Importantly, the My Health Record system and other specifications built by the Agency for General Practice and pharmacy software vendors have been designed to promote compliance with privacy laws.
Healthcare Identifier and My Health Record system security obligations
Use of Healthcare Identifiers, and access to the My Health Record system, are governed by the Healthcare Identifiers Act (HI Act) and the My Health Records Act, the My Health Records Rules and Regulation.
The HI Act requires that an organisation take reasonable steps to protect healthcare identifiers from misuse and loss, and unauthorised access, modification or disclosure.
The My Health Records Rules set out the security requirements that participating organisations must comply with to be eligible to be registered and to remain registered under the My Health Record system. Non-compliance with the My Health Records Rules can result in cancellation of participation and other penalties.
RACGP Computer and Information Security Standards (CISS)

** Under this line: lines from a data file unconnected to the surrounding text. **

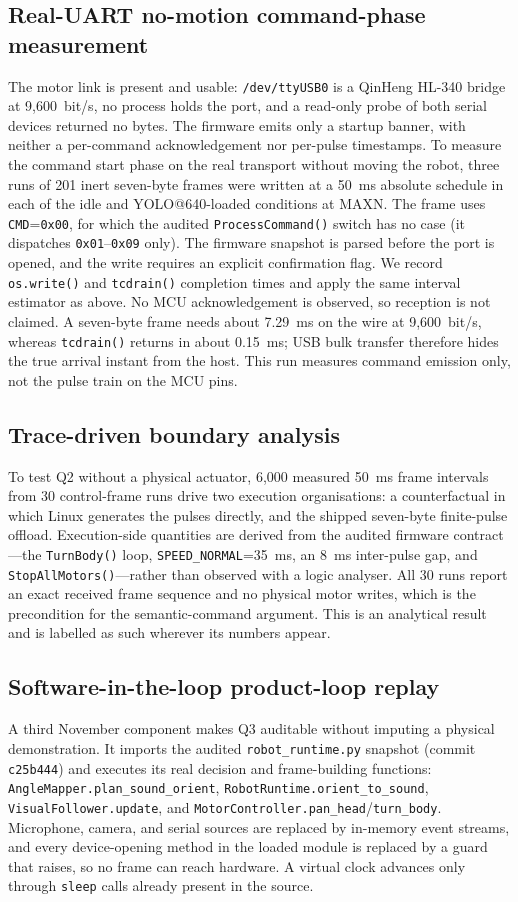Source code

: \documentclass[conference]{IEEEtran}
\newcommand{\code}[1]{\texttt{#1}}
\begin{document}
\subsection{Real-UART no-motion command-phase measurement}
The motor link is present and usable: \code{/dev/ttyUSB0} is a QinHeng HL-340 bridge at 9,600~bit/s, no process holds the port, and a read-only probe of both serial devices returned no bytes. The firmware emits only a startup banner, with neither a per-command acknowledgement nor per-pulse timestamps. To measure the command start phase on the real transport without moving the robot, three runs of 201 inert seven-byte frames were written at a 50~ms absolute schedule in each of the idle and YOLO@640-loaded conditions at MAXN. The frame uses \code{CMD}=\code{0x00}, for which the audited \code{ProcessCommand()} switch has no case (it dispatches \code{0x01}--\code{0x09} only). The firmware snapshot is parsed before the port is opened, and the write requires an explicit confirmation flag. We record \code{os.write()} and \code{tcdrain()} completion times and apply the same interval estimator as above. No MCU acknowledgement is observed, so reception is not claimed. A seven-byte frame needs about 7.29~ms on the wire at 9,600~bit/s, whereas \code{tcdrain()} returns in about 0.15~ms; USB bulk transfer therefore hides the true arrival instant from the host. This run measures command emission only, not the pulse train on the MCU pins.

\subsection{Trace-driven boundary analysis}
To test Q2 without a physical actuator, 6,000 measured 50~ms frame intervals from 30 control-frame runs drive two execution organisations: a counterfactual in which Linux generates the pulses directly, and the shipped seven-byte finite-pulse offload. Execution-side quantities are derived from the audited firmware contract---the \code{TurnBody()} loop, \code{SPEED\_NORMAL}=35~ms, an 8~ms inter-pulse gap, and \code{StopAllMotors()}---rather than observed with a logic analyser. All 30 runs report an exact received frame sequence and no physical motor writes, which is the precondition for the semantic-command argument. This is an analytical result and is labelled as such wherever its numbers appear.

\subsection{Software-in-the-loop product-loop replay}
A third November component makes Q3 auditable without imputing a physical demonstration. It imports the audited \code{robot\_runtime.py} snapshot (commit \code{c25b444}) and executes its real decision and frame-building functions: \code{AngleMapper.plan\_sound\_orient}, \code{RobotRuntime.orient\_to\_sound}, \code{VisualFollower.update}, and \code{MotorController.pan\_head}/\code{turn\_body}. Microphone, camera, and serial sources are replaced by in-memory event streams, and every device-opening method in the loaded module is replaced by a guard that raises, so no frame can reach hardware. A virtual clock advances only through \code{sleep} calls already present in the source.
\end{document}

The CISS is a practical guide for General Practices to develop systems and policy to meet their professional and legal obligations in computer and information security. While the CISS is tailored to General Practice, it is a helpful tool for all healthcare organisations to understand and implement good security practices.
Implementing security practices and policies
An organisation should document and implement internal practices and procedures that it uses to protect personal information when using electronic health to deliver healthcare.
The following worksheet can be used as a guide to implementing security practices and policies in your organisation for when staff use electronic health and/or access the My Health Record system. It covers the requirements that must be incorporated in a My Health Record system security policy, and those that are best privacy and security practice, including standards set out in the RACGP CISS. The worksheet is a guide only and should be individualised to meet the needs of your organisation.
- The RACGP Computer and Information Security Standards (CISS) (includes policy templates)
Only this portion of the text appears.